10.1182/blood-2009-12-260612 ◽

2010 ◽

Vol 116 (14) ◽

pp. 2600-2607 ◽

Cited By ~ 11

Author(s):

Catherine Korsgren ◽

Samuel E. Lux

Keyword(s):

Membrane Skeleton ◽

Binding Domain ◽

Actin Binding ◽

Binary Interaction ◽

Spectrin Repeat ◽

Calcium Dependent ◽

Actin Binding Domain ◽

Ef Hands ◽

Protein 4.1R ◽

Skeletal Integrity

Abstract Spectrin and protein 4.1R crosslink F-actin, forming the membrane skeleton. Actin and 4.1R bind to one end of β-spectrin. The adjacent end of α-spectrin, called the EF domain, is calmodulin-like, with calcium-dependent and calcium-independent EF hands. The severely anemic sph1J/sph1J mouse has very fragile red cells and lacks the last 13 amino acids in the EF domain, implying that the domain is critical for skeletal integrity. To test this, we constructed a minispectrin heterodimer from the actin-binding domain, the EF domain, and 4 adjacent spectrin repeats in each chain.

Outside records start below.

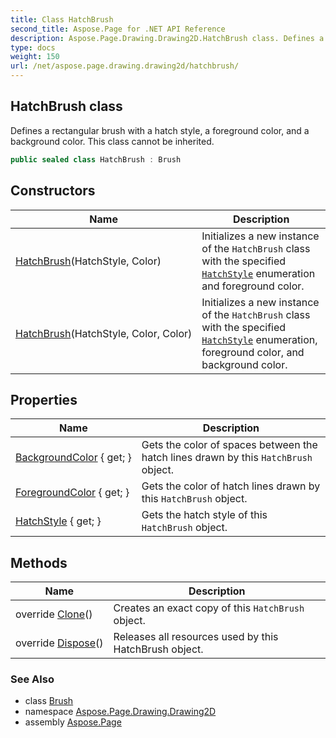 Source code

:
 ```yaml
---
title: Class HatchBrush
second_title: Aspose.Page for .NET API Reference
description: Aspose.Page.Drawing.Drawing2D.HatchBrush class. Defines a rectangular brush with a hatch style a foreground color and a background color. This class cannot be inherited
type: docs
weight: 150
url: /net/aspose.page.drawing.drawing2d/hatchbrush/
---
```

## HatchBrush class

Defines a rectangular brush with a hatch style, a foreground color, and a background color. This class cannot be inherited.

```csharp
public sealed class HatchBrush : Brush
```

## Constructors

| Name | Description |
| --- | --- |
| [HatchBrush](hatchbrush/#constructor)(HatchStyle, Color) | Initializes a new instance of the `HatchBrush` class with the specified [`HatchStyle`](../hatchstyle/) enumeration and foreground color. |
| [HatchBrush](hatchbrush/#constructor_1)(HatchStyle, Color, Color) | Initializes a new instance of the `HatchBrush` class with the specified [`HatchStyle`](../hatchstyle/) enumeration, foreground color, and background color. |

## Properties

| Name | Description |
| --- | --- |
| [BackgroundColor](../../aspose.page.drawing.drawing2d/hatchbrush/backgroundcolor/) { get; } | Gets the color of spaces between the hatch lines drawn by this `HatchBrush` object. |
| [ForegroundColor](../../aspose.page.drawing.drawing2d/hatchbrush/foregroundcolor/) { get; } | Gets the color of hatch lines drawn by this `HatchBrush` object. |
| [HatchStyle](../../aspose.page.drawing.drawing2d/hatchbrush/hatchstyle/) { get; } | Gets the hatch style of this `HatchBrush` object. |

## Methods

| Name | Description |
| --- | --- |
| override [Clone](../../aspose.page.drawing.drawing2d/hatchbrush/clone/)() | Creates an exact copy of this `HatchBrush` object. |
| override [Dispose](../../aspose.page.drawing.drawing2d/hatchbrush/dispose/)() | Releases all resources used by this HatchBrush object. |

### See Also

* class [Brush](../../aspose.page.drawing/brush/)
* namespace [Aspose.Page.Drawing.Drawing2D](../../aspose.page.drawing.drawing2d/)
* assembly [Aspose.Page](../../)


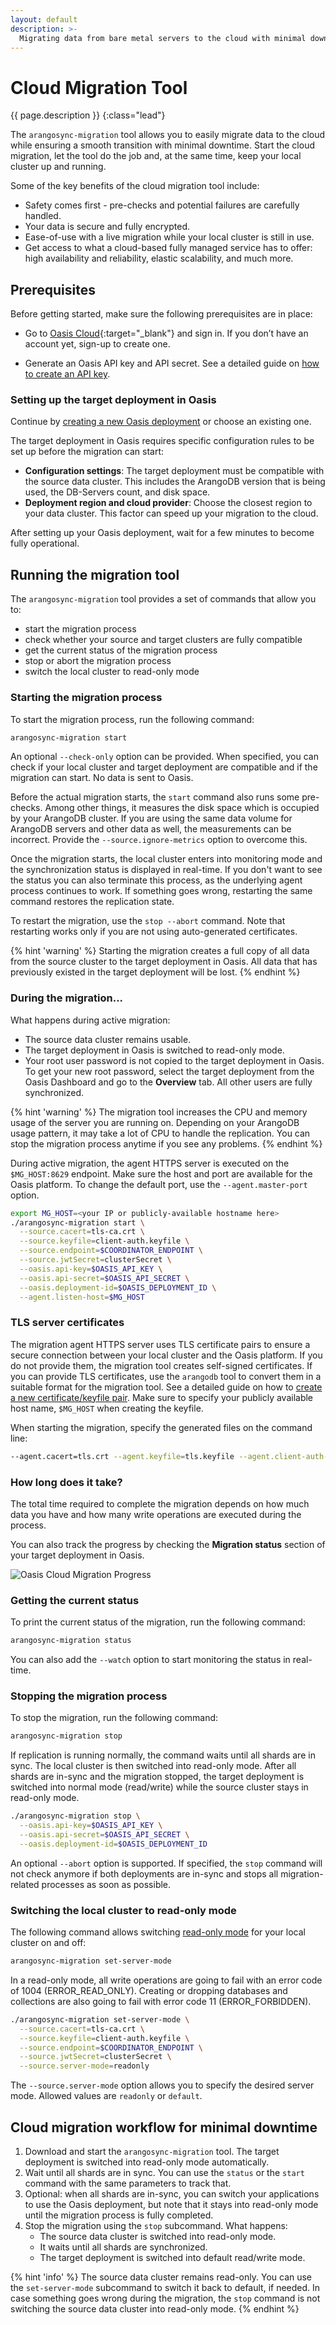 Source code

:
 ```yaml
---
layout: default
description: >-
  Migrating data from bare metal servers to the cloud with minimal downtime
---
```

# Cloud Migration Tool

{{ page.description }}
{:class="lead"}

The `arangosync-migration` tool allows you to easily migrate data to the
cloud while ensuring a smooth transition with minimal downtime.
Start the cloud migration, let the tool do the job and, at the same time,
keep your local cluster up and running. 

Some of the key benefits of the cloud migration tool include:
- Safety comes first - pre-checks and potential failures are carefully handled.
- Your data is secure and fully encrypted.
- Ease-of-use with a live migration while your local cluster is still in use.
- Get access to what a cloud-based fully managed service has to offer: 
high availability and reliability, elastic scalability, and much more.

## Prerequisites 

Before getting started, make sure the following prerequisites are in place:

- Go to [Oasis Cloud](https://cloud.arangodb.com/home){:target="_blank"}
and sign in. If you don’t have an account yet, sign-up to create one.

- Generate an Oasis API key and API secret. See a detailed guide on 
[how to create an API key](oasis/api-getting-started.html#creating-an-api-key).

### Setting up the target deployment in Oasis

Continue by [creating a new Oasis deployment](oasis/deployments.html#how-to-create-a-new-deployment)
or choose an existing one.

The target deployment in Oasis requires specific configuration rules to be
set up before the migration can start:

- **Configuration settings**: The target deployment must be compatible with the
source data cluster. This includes the ArangoDB version that is being used,
the DB-Servers count, and disk space.
- **Deployment region and cloud provider**: Choose the closest region to your
data cluster. This factor can speed up your migration to the cloud.

After setting up your Oasis deployment, wait for a few minutes to become 
fully operational.

## Running the migration tool

The `arangosync-migration` tool provides a set of commands that allow you to:
-  start the migration process
-  check whether your source and target clusters are fully compatible
-  get the current status of the migration process
-  stop or abort the migration process
-  switch the local cluster to read-only mode

### Starting the migration process

To start the migration process, run the following command:

```bash
arangosync-migration start
```

An optional `--check-only` option can be provided. When specified, you can check
if your local cluster and target deployment are compatible and if the migration 
can start. No data is sent to Oasis.

Before the actual migration starts, the `start` command also runs some
pre-checks. Among other things, it measures the disk space which is occupied
by your ArangoDB cluster. If you are using the same data volume for ArangoDB
servers and other data as well, the measurements can be incorrect.
Provide the `--source.ignore-metrics` option to overcome this.

Once the migration starts, the local cluster enters into monitoring mode and the
synchronization status is displayed in real-time. If you don't want to see the
status you can also terminate this process, as the underlying agent process
continues to work. If something goes wrong, restarting the same command restores
the replication state.

To restart the migration, use the `stop --abort` command.
Note that restarting works only if you are not using
auto-generated certificates.

{% hint 'warning' %}
Starting the migration creates a full copy of all data from the source cluster
to the target deployment in Oasis. All data that has previously existed in the
target deployment will be lost.
{% endhint %}

### During the migration...

What happens during active migration:
- The source data cluster remains usable. 
- The target deployment in Oasis is switched to read-only mode.
- Your root user password is not copied to the target deployment in Oasis.
To get your new root password, select the target deployment from the Oasis
Dashboard and go to the **Overview** tab. All other users are fully synchronized.

{% hint 'warning' %}
The migration tool increases the CPU and memory usage of the server you are
running on. Depending on your ArangoDB usage pattern, it may take a lot of CPU
to handle the replication. You can stop the migration process anytime
if you see any problems.
{% endhint %}

During active migration, the agent HTTPS server is executed on the `$MG_HOST:8629` 
endpoint. Make sure the host and port are available for the Oasis platform.
To change the default port, use the `--agent.master-port` option.

```bash
export MG_HOST=<your IP or publicly-available hostname here>
./arangosync-migration start \
  --source.cacert=tls-ca.crt \
  --source.keyfile=client-auth.keyfile \
  --source.endpoint=$COORDINATOR_ENDPOINT \
  --source.jwtSecret=clusterSecret \
  --oasis.api-key=$OASIS_API_KEY \
  --oasis.api-secret=$OASIS_API_SECRET \
  --oasis.deployment-id=$OASIS_DEPLOYMENT_ID \
  --agent.listen-host=$MG_HOST
```

### TLS server certificates

The migration agent HTTPS server uses TLS certificate pairs to ensure a secure
connection between your local cluster and the Oasis platform.
If you do not provide them, the migration tool creates self-signed certificates.
If you can provide TLS certificates, use the `arangodb` tool to convert them in
a suitable format for the migration tool.
See a detailed guide on how to [create a new certificate/keyfile pair](programs-starter-security.html).
Make sure to specify your publicly available host name, `$MG_HOST` when creating
the keyfile. 

When starting the migration, specify the generated files on the command line:

```bash
--agent.cacert=tls.crt --agent.keyfile=tls.keyfile --agent.client-auth-cacert=client-auth-ca.crt --agent.client-auth-keyfile=client-auth.keyfile
```

### How long does it take?

The total time required to complete the migration depends on how much data you
have and how many write operations are executed during the process.

You can also track the progress by checking the **Migration status** section of
your target deployment in Oasis.

![Oasis Cloud Migration Progress](images/oasis-migration-agent.png)

### Getting the current status

To print the current status of the migration, run the following command:

```bash
arangosync-migration status
```

You can also add the `--watch` option to start monitoring the status in real-time.

### Stopping the migration process

To stop the migration, run the following command:

```bash
arangosync-migration stop
```

If replication is running normally, the command waits until all shards are
in sync. The local cluster is then switched into read-only mode.
After all shards are in-sync and the migration stopped, the target deployment
is switched into normal mode (read/write) while the source cluster stays in
read-only mode. 

```bash
./arangosync-migration stop \
  --oasis.api-key=$OASIS_API_KEY \
  --oasis.api-secret=$OASIS_API_SECRET \
  --oasis.deployment-id=$OASIS_DEPLOYMENT_ID
```

An optional `--abort` option is supported. If specified, the `stop` command 
will not check anymore if both deployments are in-sync and stops all
migration-related processes as soon as possible.

### Switching the local cluster to read-only mode

The following command allows switching [read-only mode](http/administration-and-monitoring.html#update-whether-or-not-a-server-is-in-read-only-mode)
for your local cluster on and off:

```bash
arangosync-migration set-server-mode
```

In a read-only mode, all write operations are going to fail with an error code
of 1004 (ERROR_READ_ONLY).
Creating or dropping databases and collections are also going to fail with 
error code 11 (ERROR_FORBIDDEN).

```bash
./arangosync-migration set-server-mode \
  --source.cacert=tls-ca.crt \
  --source.keyfile=client-auth.keyfile \
  --source.endpoint=$COORDINATOR_ENDPOINT \
  --source.jwtSecret=clusterSecret \
  --source.server-mode=readonly
```  
The `--source.server-mode` option allows you to specify the desired server mode.
Allowed values are `readonly` or `default`.

## Cloud migration workflow for minimal downtime

1. Download and start the `arangosync-migration` tool. The target deployment
is switched into read-only mode automatically.
2. Wait until all shards are in sync. You can use the `status` or the `start`
command with the same parameters to track that.
3. Optional: when all shards are in-sync, you can switch your applications
to use the Oasis deployment, but note that it stays into read-only mode
until the migration process is fully completed.
4. Stop the migration using the `stop` subcommand. What happens:
   - The source data cluster is switched into read-only mode.
   - It waits until all shards are synchronized.
   - The target deployment is switched into default read/write mode.

{% hint 'info' %}
    The source data cluster remains read-only. You can use the `set-server-mode` 
    subcommand to switch it back to default, if needed.
    In case something goes wrong during the migration, the `stop` command is not
    switching the source data cluster into read-only mode. 
{% endhint %}
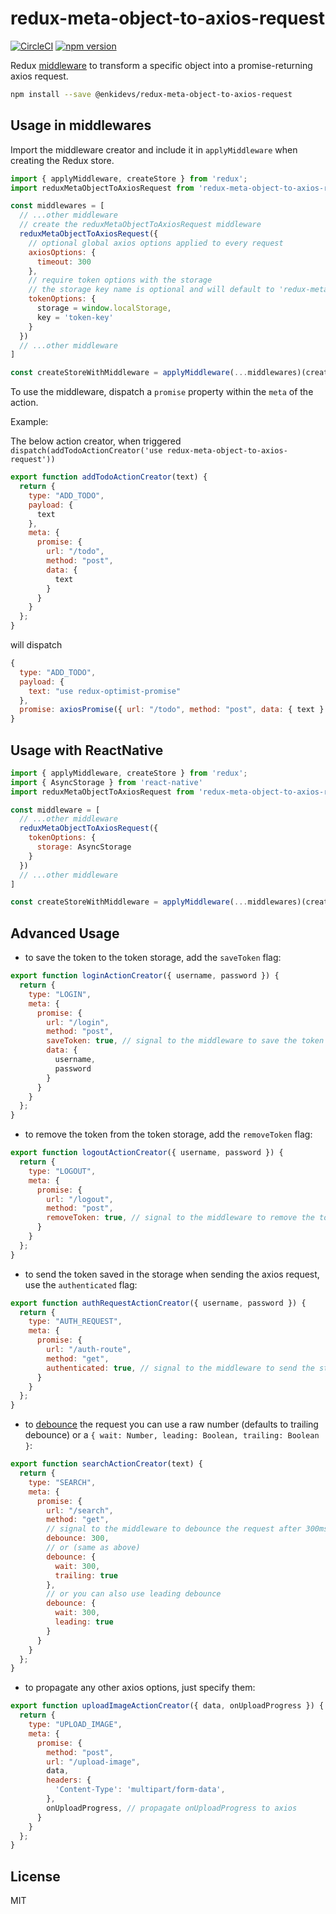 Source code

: redux-meta-object-to-axios-request
=============

[![CircleCI](https://circleci.com/gh/enkidevs/redux-meta-object-to-axios-request.svg?style=svg)](https://circleci.com/gh/enkidevs/redux-meta-object-to-axios-request)
[![npm version](https://img.shields.io/npm/v/@enkidevs/redux-meta-object-to-axios-request.svg?style=flat-square)](https://www.npmjs.com/package/@enkidevs/redux-meta-object-to-axios-request)

Redux [middleware](http://rackt.github.io/redux/docs/advanced/Middleware.html) to transform a specific object into a promise-returning axios request.

```bash
npm install --save @enkidevs/redux-meta-object-to-axios-request
```

## Usage in middlewares

Import the middleware creator and include it in `applyMiddleware` when creating the Redux store.

```js
import { applyMiddleware, createStore } from 'redux';
import reduxMetaObjectToAxiosRequest from 'redux-meta-object-to-axios-request';

const middlewares = [
  // ...other middleware
  // create the reduxMetaObjectToAxiosRequest middleware
  reduxMetaObjectToAxiosRequest({
    // optional global axios options applied to every request
    axiosOptions: {
      timeout: 300
    },
    // require token options with the storage
    // the storage key name is optional and will default to 'redux-meta-object-to-axios-request-token-key'
    tokenOptions: {
      storage = window.localStorage,
      key = 'token-key'
    }
  })
  // ...other middleware
]

const createStoreWithMiddleware = applyMiddleware(...middlewares)(createStore);
```

To use the middleware, dispatch a `promise` property within the `meta` of the action.

Example:

The below action creator, when triggered `dispatch(addTodoActionCreator('use redux-meta-object-to-axios-request'))`

```js
export function addTodoActionCreator(text) {
  return {
    type: "ADD_TODO",
    payload: {
      text
    },
    meta: {
      promise: {
        url: "/todo",
        method: "post",
        data: {
          text
        }
      }
    }
  };
}
```

will dispatch

```js
{
  type: "ADD_TODO",
  payload: {
    text: "use redux-optimist-promise"
  },
  promise: axiosPromise({ url: "/todo", method: "post", data: { text } })
}
```

## Usage with ReactNative

```js
import { applyMiddleware, createStore } from 'redux';
import { AsyncStorage } from 'react-native'
import reduxMetaObjectToAxiosRequest from 'redux-meta-object-to-axios-request';

const middleware = [
  // ...other middleware
  reduxMetaObjectToAxiosRequest({
    tokenOptions: {
      storage: AsyncStorage
    }
  })
  // ...other middleware
]

const createStoreWithMiddleware = applyMiddleware(...middlewares)(createStore);
```

## Advanced Usage

- to save the token to the token storage, add the `saveToken` flag:

```js
export function loginActionCreator({ username, password }) {
  return {
    type: "LOGIN",
    meta: {
      promise: {
        url: "/login",
        method: "post",
        saveToken: true, // signal to the middleware to save the token in the storage
        data: {
          username,
          password
        }
      }
    }
  };
}
```

- to remove the token from the token storage, add the `removeToken` flag:

```js
export function logoutActionCreator({ username, password }) {
  return {
    type: "LOGOUT",
    meta: {
      promise: {
        url: "/logout",
        method: "post",
        removeToken: true, // signal to the middleware to remove the token from the storage
      }
    }
  };
}
```

- to send the token saved in the storage when sending the axios request, use the `authenticated` flag:

```js
export function authRequestActionCreator({ username, password }) {
  return {
    type: "AUTH_REQUEST",
    meta: {
      promise: {
        url: "/auth-route",
        method: "get",
        authenticated: true, // signal to the middleware to send the stored token along with the request
      }
    }
  };
}
```

- to [debounce](https://codepen.io/nem035/full/xdybvK/) the request you can use a raw number (defaults to trailing debounce) or a `{ wait: Number, leading: Boolean, trailing: Boolean }`:

```js
export function searchActionCreator(text) {
  return {
    type: "SEARCH",
    meta: {
      promise: {
        url: "/search",
        method: "get",
        // signal to the middleware to debounce the request after 300ms
        debounce: 300,
        // or (same as above)
        debounce: {
          wait: 300,
          trailing: true
        },
        // or you can also use leading debounce
        debounce: {
          wait: 300,
          leading: true
        }
      }
    }
  };
}
```

- to propagate any other axios options, just specify them:

```js
export function uploadImageActionCreator({ data, onUploadProgress }) {
  return {
    type: "UPLOAD_IMAGE",
    meta: {
      promise: {
        method: "post",
        url: "/upload-image",
        data,
        headers: {
          'Content-Type': 'multipart/form-data',
        },
        onUploadProgress, // propagate onUploadProgress to axios
      }
    }
  };
}
```

## License

  MIT
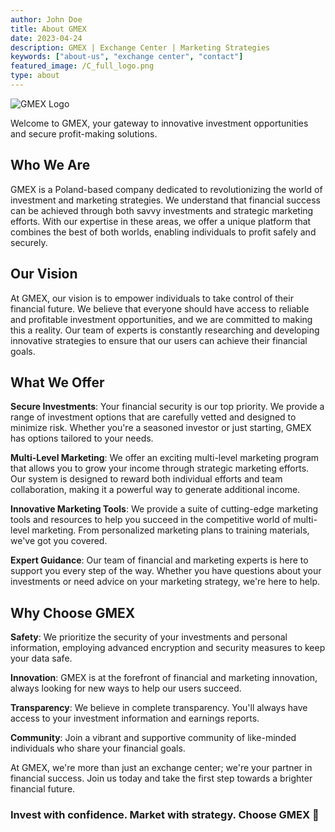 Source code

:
 ```yaml
---
author: John Doe
title: About GMEX
date: 2023-04-24
description: GMEX | Exchange Center | Marketing Strategies
keywords: ["about-us", "exchange center", "contact"]
featured_image: /C_full_logo.png
type: about
---
```

![GMEX Logo](/C_full_logo.png)

Welcome to GMEX, your gateway to innovative investment opportunities and secure profit-making solutions.

## Who We Are

GMEX is a Poland-based company dedicated to revolutionizing the world of investment and marketing strategies. We understand that financial success can be achieved through both savvy investments and strategic marketing efforts. With our expertise in these areas, we offer a unique platform that combines the best of both worlds, enabling individuals to profit safely and securely.

## Our Vision

At GMEX, our vision is to empower individuals to take control of their financial future. We believe that everyone should have access to reliable and profitable investment opportunities, and we are committed to making this a reality. Our team of experts is constantly researching and developing innovative strategies to ensure that our users can achieve their financial goals.

## What We Offer

**Secure Investments**: Your financial security is our top priority. We provide a range of investment options that are carefully vetted and designed to minimize risk. Whether you're a seasoned investor or just starting, GMEX has options tailored to your needs.

**Multi-Level Marketing**: We offer an exciting multi-level marketing program that allows you to grow your income through strategic marketing efforts. Our system is designed to reward both individual efforts and team collaboration, making it a powerful way to generate additional income.

**Innovative Marketing Tools**: We provide a suite of cutting-edge marketing tools and resources to help you succeed in the competitive world of multi-level marketing. From personalized marketing plans to training materials, we've got you covered.

**Expert Guidance**: Our team of financial and marketing experts is here to support you every step of the way. Whether you have questions about your investments or need advice on your marketing strategy, we're here to help.

## Why Choose GMEX

**Safety**: We prioritize the security of your investments and personal information, employing advanced encryption and security measures to keep your data safe.

**Innovation**: GMEX is at the forefront of financial and marketing innovation, always looking for new ways to help our users succeed.

**Transparency**: We believe in complete transparency. You'll always have access to your investment information and earnings reports.

**Community**: Join a vibrant and supportive community of like-minded individuals who share your financial goals.

At GMEX, we're more than just an exchange center; we're your partner in financial success. Join us today and take the first step towards a brighter financial future.

### Invest with confidence. Market with strategy. Choose GMEX 🚀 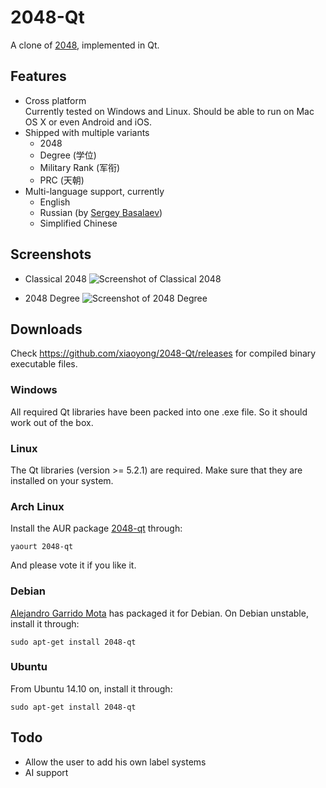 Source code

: # 2048-Qt

A clone of [2048](https://github.com/gabrielecirulli/2048), implemented in Qt.

## Features

- Cross platform  
  Currently tested on Windows and Linux. Should be able to run on Mac OS X or even Android and iOS.
- Shipped with multiple variants
  - 2048
  - Degree (学位)
  - Military Rank (军衔)
  - PRC (天朝)
- Multi-language support, currently
  - English
  - Russian (by [Sergey Basalaev](https://github.com/SBasalaev))
  - Simplified Chinese

## Screenshots

- Classical 2048
  ![Screenshot of Classical 2048](http://i1171.photobucket.com/albums/r546/xiaoyong/2048_zps8b4bad15.png)

- 2048 Degree
  ![Screenshot of 2048 Degree](http://i1171.photobucket.com/albums/r546/xiaoyong/2048_degree_zpsb142af1f.png)

## Downloads

Check https://github.com/xiaoyong/2048-Qt/releases for compiled binary executable files. 

### Windows

All required Qt libraries have been packed into one .exe file. So it should work out of the box.

### Linux

The Qt libraries (version >= 5.2.1) are required. Make sure that they are installed on your system.

### Arch Linux

Install the AUR package [2048-qt](https://aur.archlinux.org/packages/2048-qt/) through:
```
yaourt 2048-qt
```
And please vote it if you like it.

### Debian

[Alejandro Garrido Mota](https://github.com/mogaal) has packaged it for Debian. On Debian unstable, install it through:
```
sudo apt-get install 2048-qt
```

### Ubuntu

From Ubuntu 14.10 on, install it through:
```
sudo apt-get install 2048-qt
```

## Todo

- Allow the user to add his own label systems
- AI support
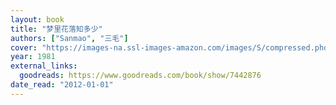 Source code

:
 ```yaml
---
layout: book
title: "梦里花落知多少"
authors: ["Sanmao", "三毛"]
cover: "https://images-na.ssl-images-amazon.com/images/S/compressed.photo.goodreads.com/books/1262095523i/7442876.jpg"
year: 1981
external_links:
  goodreads: https://www.goodreads.com/book/show/7442876
date_read: "2012-01-01"
---
```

The minispectrin bound to F-actin in the presence of native human protein 4.1R. Formation of the spectrin-actin-4.1R complex was markedly attenuated when the minispectrin contained the shortened sph1J α-spectrin. The α-spectrin deletion did not interfere with spectrin heterodimer assembly or 4.1R binding but abolished the binary interaction between spectrin and F-actin. The data show that the α-spectrin EF domain greatly amplifies the function of the β-spectrin actin-binding domain (ABD) in forming the spectrin-actin-4.1R complex. A model, based on the structure of α-actinin, suggests that the EF domain modulates the function of the ABD and that the C-terminal EF hands (EF34) may bind to the linker that connects the ABD to the first spectrin repeat.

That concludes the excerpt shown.